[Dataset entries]

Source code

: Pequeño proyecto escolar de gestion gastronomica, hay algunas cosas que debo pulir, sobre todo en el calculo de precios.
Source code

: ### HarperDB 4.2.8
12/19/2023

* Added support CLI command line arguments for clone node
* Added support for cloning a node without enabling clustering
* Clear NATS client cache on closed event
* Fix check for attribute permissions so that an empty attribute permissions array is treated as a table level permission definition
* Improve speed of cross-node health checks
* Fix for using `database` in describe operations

◆ Problem to solve
Whenever the word "support" appears in a line of the data above, that line counts. Say how many lines count, and nothing more.

◆ Your response
2